O arraial de Nossa Senhora do Monte Carmo começou a se estruturar na segunda metade do século XVIII, com aproximadamente 500 habitantes, uma mistura de brancos, negros e índios. Em 1770, uma capela foi erguida às margens do rio Sapucaí em homenagem ao Senhor Bom Jesus do Itacy. Por volta de 1780, tem-se o primeiro registro de padre no arraial: João Manuel de Carvalho. Em 1809, com uma população de mais mil habitantes o arraial tornou-se distrito. A capela ficou agregada à Matriz de Nossa Senhora da Assunção de Cabo Verde, nessa época o distrito pertencia à província de São Paulo. O vilarejo começou a se desenvolver com a chegada de pessoas vindas da região das minas, como São João Del Rei, conhecidas como entrantes. No início, eles estavam apenas de passagem, mas alguns resolveram se fixar, formar fazendas e trazer as famílias, o que transformou a cultura de subsistência daquele povo em cultivos destinado ao mercado, com o objetivo de acumular riquezas. A produção das lavouras e da pecuária só era possível através da mão de obra escrava, o que originou as senzalas nas fazendas.Para estabelecer a ordem e organização do distrito, bem como realizar demarcações de terras, criou-se um juizado de paz e um distrito policial. Conforme registros, em 1830, ambos os cargos haviam sido ocupados pelo vigário da igreja, João Martins. Com a lei, criou-se regras, denominadas de Posturas, principalmente no que se referia a demarcação de terras, conservação das estradas e a produção agropecuária. Em 1837 foi realizado um censo no arraial que obteve os seguintes resultados: população de 1.285 habitantes, sendo que um terço eram escravos.

A tradição do artesanato em Carmo do Rio Claro teve origem na segunda metade do século XVIII, com os escravos, que plantavam e colhiam o algodão com a finalidade de usar os fios para tecer. O tear era uma peça comum a quase todas as casas da época. Não só os escravos teciam, a tecelagem era praticada por todos da família, era uma prática familiar e doméstica.Até 1848, o arraial do Carmo pertenceu à Vila de São Carlos do Jacuí. Dois anos mais tarde, o arraial foi transferido para a Vila Formosa do Senhor dos Passos, o que fez com que todas as decisões administrativas referentes ao arraial dependesse de Passos. No final do século XIX, já havia água canalizada, a economia agropecuária se fortalecia, o comércio crescia e aumentava também o número de pessoas alfabetizadas.

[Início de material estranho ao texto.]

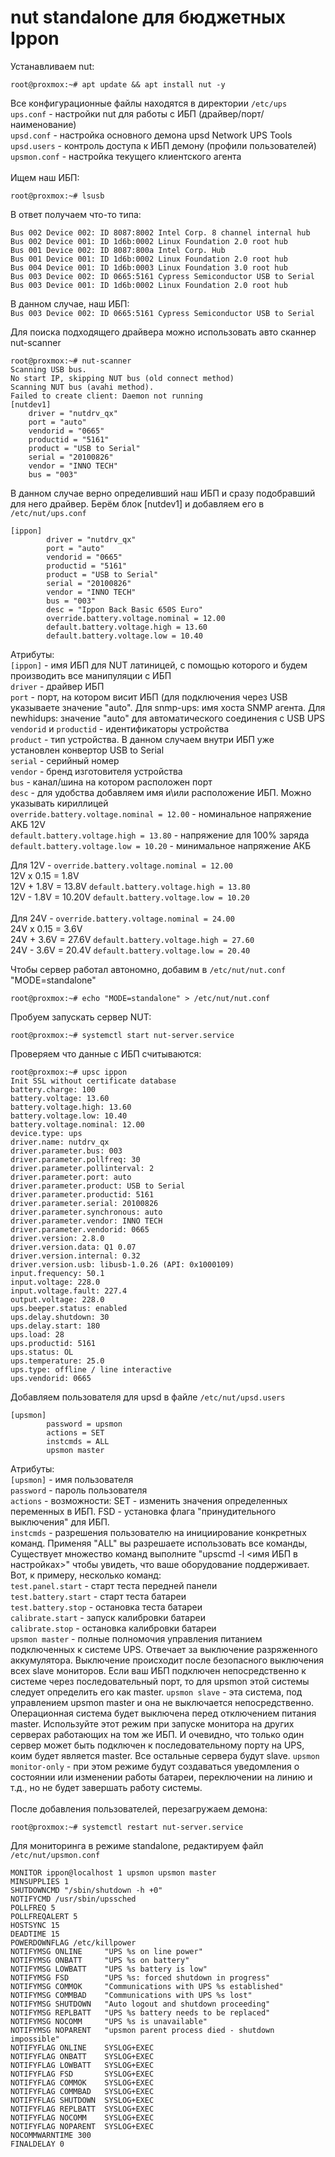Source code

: # nut standalone для бюджетных Ippon 
Устанавливаем nut:
```
root@proxmox:~# apt update && apt install nut -y
```

Все конфигурационные файлы находятся в директории `/etc/ups` </br>
`ups.conf` - настройки nut для работы с ИБП (драйвер/порт/наименование) </br>
`upsd.conf` - настройка основного демона upsd Network UPS Tools </br>
`upsd.users` - контроль доступа к ИБП демону (профили пользователей) </br>
`upsmon.conf` - настройка текущего клиентского агента </br>
</br>
Ищем наш ИБП:
```
root@proxmox:~# lsusb
```
В ответ получаем что-то типа:
```
Bus 002 Device 002: ID 8087:8002 Intel Corp. 8 channel internal hub
Bus 002 Device 001: ID 1d6b:0002 Linux Foundation 2.0 root hub
Bus 001 Device 002: ID 8087:800a Intel Corp. Hub
Bus 001 Device 001: ID 1d6b:0002 Linux Foundation 2.0 root hub
Bus 004 Device 001: ID 1d6b:0003 Linux Foundation 3.0 root hub
Bus 003 Device 002: ID 0665:5161 Cypress Semiconductor USB to Serial
Bus 003 Device 001: ID 1d6b:0002 Linux Foundation 2.0 root hub
```
В данном случае, наш ИБП: </br>
`Bus 003 Device 002: ID 0665:5161 Cypress Semiconductor USB to Serial` </br>

Для поиска подходящего драйвера можно использовать авто сканнер nut-scanner
```
root@proxmox:~# nut-scanner 
Scanning USB bus.
No start IP, skipping NUT bus (old connect method)
Scanning NUT bus (avahi method).
Failed to create client: Daemon not running
[nutdev1]
	driver = "nutdrv_qx"
	port = "auto"
	vendorid = "0665"
	productid = "5161"
	product = "USB to Serial"
	serial = "20100826"
	vendor = "INNO TECH"
	bus = "003"
```
В данном случае верно определивший наш ИБП и сразу подобравший для него драйвер. Берём блок [nutdev1] и добавляем его в `/etc/nut/ups.conf`
```
[ippon]
        driver = "nutdrv_qx"
        port = "auto"
        vendorid = "0665"
        productid = "5161"
        product = "USB to Serial"
        serial = "20100826"
        vendor = "INNO TECH"
        bus = "003"
        desc = "Ippon Back Basic 650S Euro"
        override.battery.voltage.nominal = 12.00
        default.battery.voltage.high = 13.60
        default.battery.voltage.low = 10.40
```
Атрибуты: </br>
`[ippon]` - имя ИБП для NUT латиницей, с помощью которого и будем производить все манипуляции с ИБП </br>
`driver` - драйвер ИБП </br>
`port` - порт, на котором висит ИБП (для подключения через USB указываете значение "auto". Для snmp-ups: имя хоста SNMP агента. Для newhidups: значение "auto" для автоматического соединения с USB UPS </br>
`vendorid` и `productid` - идентификаторы устройства </br>
`product` - тип устройства. В данном случаем внутри ИБП уже установлен конвертор USB to Serial </br>
`serial` - серийный номер </br>
`vendor` - бренд изготовителя устройства </br>
`bus` - канал/шина на котором расположен порт </br>
`desc` - для удобства добавляем имя и\или расположение ИБП. Можно указывать кириллицей </br>
`override.battery.voltage.nominal = 12.00` - номинальное напряжение АКБ 12V </br>
`default.battery.voltage.high = 13.80` - напряжение для 100% заряда </br>
`default.battery.voltage.low = 10.20` - минимальное напряжение АКБ </br>

Для 12V - `override.battery.voltage.nominal = 12.00` </br>
12V x 0.15 = 1.8V </br>
12V + 1.8V = 13.8V `default.battery.voltage.high = 13.80` </br>
12V - 1.8V = 10.20V `default.battery.voltage.low = 10.20` </br>
</br>
Для 24V - `override.battery.voltage.nominal = 24.00` </br>
24V x 0.15 = 3.6V </br>
24V + 3.6V = 27.6V `default.battery.voltage.high = 27.60` </br>
24V - 3.6V = 20.4V `default.battery.voltage.low = 20.40` </br>

Чтобы сервер работал автономно, добавим в `/etc/nut/nut.conf` "MODE=standalone" </br>
```
root@proxmox:~# echo "MODE=standalone" > /etc/nut/nut.conf
```
Пробуем запускать сервер NUT: </br>
```
root@proxmox:~# systemctl start nut-server.service
```
Проверяем что данные с ИБП считываются:
```
root@proxmox:~# upsc ippon
Init SSL without certificate database
battery.charge: 100
battery.voltage: 13.60
battery.voltage.high: 13.60
battery.voltage.low: 10.40
battery.voltage.nominal: 12.00
device.type: ups
driver.name: nutdrv_qx
driver.parameter.bus: 003
driver.parameter.pollfreq: 30
driver.parameter.pollinterval: 2
driver.parameter.port: auto
driver.parameter.product: USB to Serial
driver.parameter.productid: 5161
driver.parameter.serial: 20100826
driver.parameter.synchronous: auto
driver.parameter.vendor: INNO TECH
driver.parameter.vendorid: 0665
driver.version: 2.8.0
driver.version.data: Q1 0.07
driver.version.internal: 0.32
driver.version.usb: libusb-1.0.26 (API: 0x1000109)
input.frequency: 50.1
input.voltage: 228.0
input.voltage.fault: 227.4
output.voltage: 228.0
ups.beeper.status: enabled
ups.delay.shutdown: 30
ups.delay.start: 180
ups.load: 28
ups.productid: 5161
ups.status: OL
ups.temperature: 25.0
ups.type: offline / line interactive
ups.vendorid: 0665
```
Добавляем пользователя для upsd в файле `/etc/nut/upsd.users`
```
[upsmon]
        password = upsmon
        actions = SET
        instcmds = ALL
        upsmon master
```
Атрибуты: </br>
`[upsmon]` - имя пользователя </br>
`password` - пароль пользователя </br>
`actions` - возможности: SET - изменить значения определенных переменных в ИБП. FSD - установка флага "принудительного выключения" для ИБП. </br>
`instcmds` - разрешения пользователю на инициирование конкретных команд. Применяя "ALL" вы разрешаете использовать все команды, Существует множество команд выполните "upscmd -l  <имя ИБП в настройках>" чтобы увидеть, что ваше оборудование поддерживает. Вот, к примеру, несколько команд: </br>
`test.panel.start` - старт теста передней панели </br>
`test.battery.start` - старт теста батареи </br>
`test.battery.stop` - остановка теста батареи </br>
`calibrate.start` - запуск калибровки батареи </br>
`calibrate.stop` - остановка калибровки батареи </br>
`upsmon master` - полные полномочия управления питанием подключенных к системе UPS. Отвечает за выключение разряженного аккумулятора. Выключение происходит после безопасного выключения всех slave мониторов. Если ваш ИБП подключен непосредственно к системе через последовательный порт, то для upsmon этой системы следует определить его как master. `upsmon slave` - эта система, под управлением upsmon master и она не выключается непосредственно. Операционная система будет выключена перед отключением питания master. Используйте этот режим при запуске монитора на других серверах работающих на том же ИБП. И очевидно, что только один сервер может быть подключен к последовательному порту на UPS, коим будет является master. Все остальные сервера будут slave. `upsmon monitor-only` - при этом режиме будут создаваться уведомления о состоянии или изменении работы батареи, переключении на линию и т.д., но не будет завершать работу системы. </br>
</br>
После добавления пользователей, перезагружаем демона:
```
root@proxmox:~# systemctl restart nut-server.service
```
Для мониторинга в режиме standalone, редактируем файл `/etc/nut/upsmon.conf`
```
MONITOR ippon@localhost 1 upsmon upsmon master
MINSUPPLIES 1
SHUTDOWNCMD "/sbin/shutdown -h +0"
NOTIFYCMD /usr/sbin/upssched
POLLFREQ 5
POLLFREQALERT 5
HOSTSYNC 15
DEADTIME 15
POWERDOWNFLAG /etc/killpower
NOTIFYMSG ONLINE     "UPS %s on line power"
NOTIFYMSG ONBATT     "UPS %s on battery"
NOTIFYMSG LOWBATT    "UPS %s battery is low"
NOTIFYMSG FSD        "UPS %s: forced shutdown in progress"
NOTIFYMSG COMMOK     "Communications with UPS %s established"
NOTIFYMSG COMMBAD    "Communications with UPS %s lost"
NOTIFYMSG SHUTDOWN   "Auto logout and shutdown proceeding"
NOTIFYMSG REPLBATT   "UPS %s battery needs to be replaced"
NOTIFYMSG NOCOMM     "UPS %s is unavailable"
NOTIFYMSG NOPARENT   "upsmon parent process died - shutdown impossible"
NOTIFYFLAG ONLINE    SYSLOG+EXEC
NOTIFYFLAG ONBATT    SYSLOG+EXEC
NOTIFYFLAG LOWBATT   SYSLOG+EXEC
NOTIFYFLAG FSD       SYSLOG+EXEC
NOTIFYFLAG COMMOK    SYSLOG+EXEC
NOTIFYFLAG COMMBAD   SYSLOG+EXEC
NOTIFYFLAG SHUTDOWN  SYSLOG+EXEC
NOTIFYFLAG REPLBATT  SYSLOG+EXEC
NOTIFYFLAG NOCOMM    SYSLOG+EXEC
NOTIFYFLAG NOPARENT  SYSLOG+EXEC
NOCOMMWARNTIME 300
FINALDELAY 0
```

Por esses motivos, e, pela a estrutura e organização que apresentava, em outubro de 1875, o arraial carmelitano torna-se Vila, e o primeiro prefeito empossado foi José Balbino da Silva.No dia 19 de julho de 1877, durante a sessão da Câmara, o vereador Dias, indicou que se fizesse uma representação ao Presidente da Província solicitando à elevação da Vila para a categoria de cidade. Quatro meses depois, no dia cinco de novembro de 1877, a Assembléia aprovou a lei número 2.416, transformando a vila na cidade de Carmo do Rio Claro.